Mittlerweile gibt es zahlreiche spektakuläre Beispiele für Umnutzungen: Im nordrhein-westfälischen Mönchengladbach wurde eine Kirche zur Klettersporthalle umgebaut, in Bielefeld können Gäste in einem feinen Restaurant speisen, wo einst die katholische Messe gefeiert wurde. In Liebenau im Landkreis Kassel zog gar eine Gin-Brennerei in die frühere Kirche. Allein in dem für Nordhessen zuständigen katholischen Bistum Fulda wurden seit 2020 über ein Dutzend Sakralbauten profaniert. 

 

In Mainz-Drais, einem eher wohlhabenden Stadtteil der Landeshauptstadt, wollte die Kirchengemeinde, die auch noch eine zweite Kirche im benachbarten Brennpunktviertel Lerchenberg besitzt, das Gebäude nicht einfach verkaufen und abgeben. Weitermachen wie bisher hätten die Verantwortlichen allerdings auch nicht gewollt, berichtet Pfarrer Kiworr: „Eine abgeschlossene Kirche ist die schlechteste Option von allen.“ 

 

Die Idee hinter dem Umbau der Kirche zur „Cafédrale“ ist einfach: Der Bau bleibt ein Sakralraum, hier finden im erneuerten Ambiente sogar weiter regelmäßige „Sofagottesdienste“ statt, und auch die Orgel bleibt funktionsfähig. Aber daneben sollen viele andere Nutzer Leben in die Mauern bringen – und Geld in die Kasse. 

 

Insbesondere in Ostdeutschland seien Mehrfachnutzungen von Kirchen schon seit vielen Jahren weit verbreitet, berichtet Elisabeth März von der Universität Leipzig: „Das Phänomen, die Kirche loswerden zu wollen, ist im Westen viel weiter verbreitet.“ Die Theologin untersucht als Mitglied einer interdisziplinären Forschergruppe zusammen mit Kunsthistorikern, Architekten und Fachleuten für Immobilienwirtschaft den Umgang mit Kirchengebäuden. 

 

Wenn sich Menschen für ihre Kirche engagierten, sei vieles möglich – und zwar nicht nur in Großstädten: „Kleine Dorfkirchen können als Identifikationspunkte wichtig werden.“ Manchmal gelinge es sogar, die Gemeinde vor Ort durch Umnutzungsprojekte wie die in Mainz zu stärken.
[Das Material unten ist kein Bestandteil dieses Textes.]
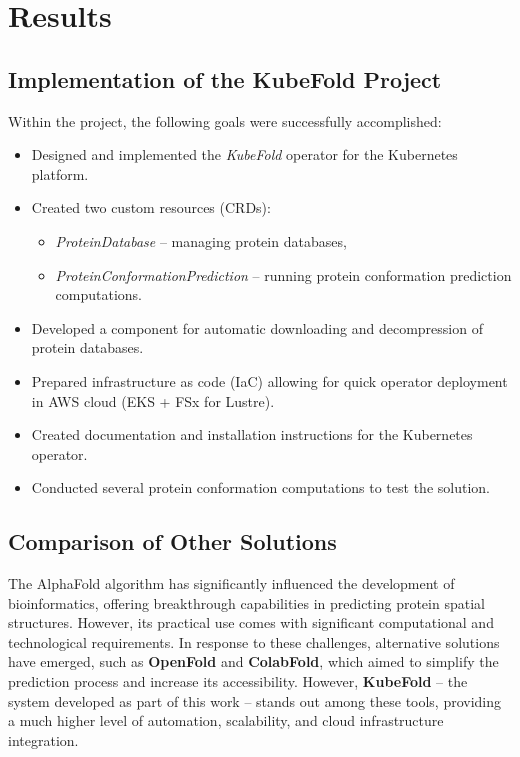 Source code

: \chapter{Results}

\section{Implementation of the KubeFold Project}

Within the project, the following goals were successfully accomplished:
\begin{itemize}
    \item Designed and implemented the \textit{KubeFold} operator for the Kubernetes platform.
    \item Created two custom resources (CRDs):
    \begin{itemize}
        \item \textit{ProteinDatabase} – managing protein databases,
        \item \textit{ProteinConformationPrediction} – running protein conformation prediction computations.
    \end{itemize}
    \item Developed a component for automatic downloading and decompression of protein databases.
    \item Prepared infrastructure as code (IaC) allowing for quick operator deployment in AWS cloud (EKS + FSx for Lustre).
    \item Created documentation and installation instructions for the Kubernetes operator.
    \item Conducted several protein conformation computations to test the solution.
\end{itemize}


\section{Comparison of Other Solutions}

The AlphaFold algorithm has significantly influenced the development of bioinformatics, offering breakthrough capabilities in predicting protein spatial structures.
However, its practical use comes with significant computational and technological requirements.
In response to these challenges, alternative solutions have emerged, such as \textbf{OpenFold} and \textbf{ColabFold}, which aimed to simplify the prediction process and increase its accessibility.
However, \textbf{KubeFold} – the system developed as part of this work – stands out among these tools, providing a much higher level of automation, scalability, and cloud infrastructure integration.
Und selbst historische Kirchen seien nicht prinzipiell tabu für solche neuen Wege: „Das Vorurteil, die Denkmalpflege würde alles verhindern, hört man häufig, es ist aber oft unberechtigt“, sagt März. Persönlich habe sie Schwierigkeiten mit rein kommerziellen Umnutzungen, bei denen eine Kirche „nur noch gegen Eintritt“ betreten werden könne, sagt März. „Aus meiner Sicht muss der öffentliche Charakter ein Stück weit erhalten bleiben.“

 

Zur Wahrheit gehöre dabei aber auch, dass die Öffnung für Kulturangebote oder andere gemeinnützige Nutzer in der Praxis meist nicht ausreiche, um den Bau komplett ohne kirchliche Zuschüsse instand zu halten.